118: 廃墟
廃墟と化した室内。
壁も天井も、崩れ落ち、その先の闇が見えている。
豪華であっただろう大きなデスクには無数の傷が走り、所々炭化している。
壊れかけた、かつては豪華であった椅子には一人の男が。
限界まで倒された背もたれに体を預け、上を向いた顔には薄汚れた白い帽子が被せられている。
着ている白い燕尾服は、薄汚れ、あちこちが破れている。
右腕は肩ごと何かに抉り取られたかのように無く、右足も同様に膝から下がない。
「「まだそんな物にこだわっているのか。」」
鮮やかな青のスーツに身を包んだ人物が現れると、生きているのかもわからない状態の白い男に声をかけた。
「「・・・そうですね。」」
白い男はピクリとも動かずに答えた。
「「ずいぶん育ったんですよ。何も無い、何も存在できないこの世界で、やっと、私の家を取り戻せた。」」
ゆっくりと上半身を起こすと、顔にかかっていた帽子が落ちた。
その顔には左上が無かった。
「「まだ200〜300年はかかると思っていたんでね、舞い上がるほどうかれてしまったんですよ。そうやすやすとは手放せません。」」
人であれば生きているはずのない状態だが、声には弱々しさを感じない。
「「見苦しい。とっととこんな物放棄して自分の再生を優先させることだな。じきにあれも動き出す。そのまま喰らいつくされたいなら構わんが。」」
それだけいうと、青い人物はまるで部屋から出ていくかのように闇へと消えた。
「「ロマンを理解しない悪魔ですねぇ。」」
瞬間、廃墟が砂のように崩れ、渦巻き、男の元へ、失われていた箇所へ吸い込まれてゆくと、文字どおり再生した。

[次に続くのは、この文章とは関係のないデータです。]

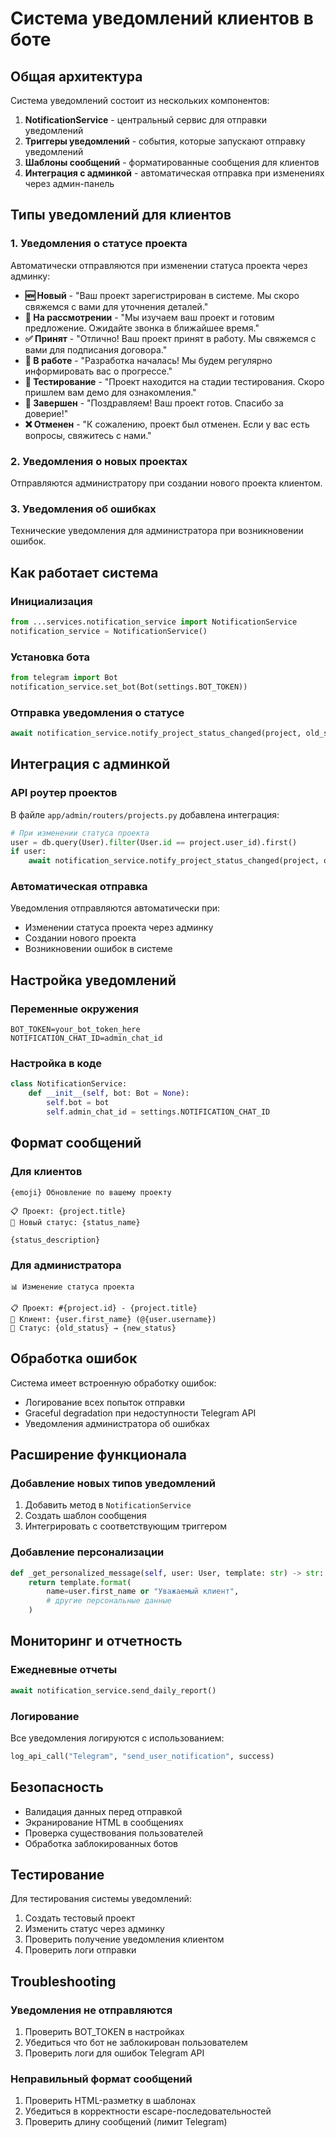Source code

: # Система уведомлений клиентов в боте

## Общая архитектура

Система уведомлений состоит из нескольких компонентов:

1. **NotificationService** - центральный сервис для отправки уведомлений
2. **Триггеры уведомлений** - события, которые запускают отправку уведомлений
3. **Шаблоны сообщений** - форматированные сообщения для клиентов
4. **Интеграция с админкой** - автоматическая отправка при изменениях через админ-панель

## Типы уведомлений для клиентов

### 1. Уведомления о статусе проекта
Автоматически отправляются при изменении статуса проекта через админку:

- **🆕 Новый** - "Ваш проект зарегистрирован в системе. Мы скоро свяжемся с вами для уточнения деталей."
- **👀 На рассмотрении** - "Мы изучаем ваш проект и готовим предложение. Ожидайте звонка в ближайшее время."
- **✅ Принят** - "Отлично! Ваш проект принят в работу. Мы свяжемся с вами для подписания договора."
- **🔄 В работе** - "Разработка началась! Мы будем регулярно информировать вас о прогрессе."
- **🧪 Тестирование** - "Проект находится на стадии тестирования. Скоро пришлем вам демо для ознакомления."
- **🎉 Завершен** - "Поздравляем! Ваш проект готов. Спасибо за доверие!"
- **❌ Отменен** - "К сожалению, проект был отменен. Если у вас есть вопросы, свяжитесь с нами."

### 2. Уведомления о новых проектах
Отправляются администратору при создании нового проекта клиентом.

### 3. Уведомления об ошибках
Технические уведомления для администратора при возникновении ошибок.

## Как работает система

### Инициализация
```python
from ...services.notification_service import NotificationService
notification_service = NotificationService()
```

### Установка бота
```python
from telegram import Bot
notification_service.set_bot(Bot(settings.BOT_TOKEN))
```

### Отправка уведомления о статусе
```python
await notification_service.notify_project_status_changed(project, old_status, user)
```

## Интеграция с админкой

### API роутер проектов
В файле `app/admin/routers/projects.py` добавлена интеграция:

```python
# При изменении статуса проекта
user = db.query(User).filter(User.id == project.user_id).first()
if user:
    await notification_service.notify_project_status_changed(project, old_status, user)
```

### Автоматическая отправка
Уведомления отправляются автоматически при:
- Изменении статуса проекта через админку
- Создании нового проекта
- Возникновении ошибок в системе

## Настройка уведомлений

### Переменные окружения
```env
BOT_TOKEN=your_bot_token_here
NOTIFICATION_CHAT_ID=admin_chat_id
```

### Настройка в коде
```python
class NotificationService:
    def __init__(self, bot: Bot = None):
        self.bot = bot
        self.admin_chat_id = settings.NOTIFICATION_CHAT_ID
```

## Формат сообщений

### Для клиентов
```
{emoji} Обновление по вашему проекту

📋 Проект: {project.title}
🔄 Новый статус: {status_name}

{status_description}
```

### Для администратора
```
📊 Изменение статуса проекта

📋 Проект: #{project.id} - {project.title}
👤 Клиент: {user.first_name} (@{user.username})
🔄 Статус: {old_status} → {new_status}
```

## Обработка ошибок

Система имеет встроенную обработку ошибок:
- Логирование всех попыток отправки
- Graceful degradation при недоступности Telegram API
- Уведомления администратора об ошибках

## Расширение функционала

### Добавление новых типов уведомлений
1. Добавить метод в `NotificationService`
2. Создать шаблон сообщения
3. Интегрировать с соответствующим триггером

### Добавление персонализации
```python
def _get_personalized_message(self, user: User, template: str) -> str:
    return template.format(
        name=user.first_name or "Уважаемый клиент",
        # другие персональные данные
    )
```

## Мониторинг и отчетность

### Ежедневные отчеты
```python
await notification_service.send_daily_report()
```

### Логирование
Все уведомления логируются с использованием:
```python
log_api_call("Telegram", "send_user_notification", success)
```

## Безопасность

- Валидация данных перед отправкой
- Экранирование HTML в сообщениях
- Проверка существования пользователей
- Обработка заблокированных ботов

## Тестирование

Для тестирования системы уведомлений:
1. Создать тестовый проект
2. Изменить статус через админку
3. Проверить получение уведомления клиентом
4. Проверить логи отправки

## Troubleshooting

### Уведомления не отправляются
1. Проверить BOT_TOKEN в настройках
2. Убедиться что бот не заблокирован пользователем
3. Проверить логи для ошибок Telegram API

### Неправильный формат сообщений
1. Проверить HTML-разметку в шаблонах
2. Убедиться в корректности escape-последовательностей
3. Проверить длину сообщений (лимит Telegram)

「「しかし、王ならまだしもあんな下っ端が世界を渡るとは。つくづく厄介な存在になったもので・・・っ!!」」
飄々としていた男の表情が、突然驚愕に歪む。
「「なぜまた戻る?! クソ! せっかくあそこまで育ったというのに、これ以上私の物を破壊する気か!!」」
何も無い空間から死闘燕尾服の男が消え、黒だけが残った。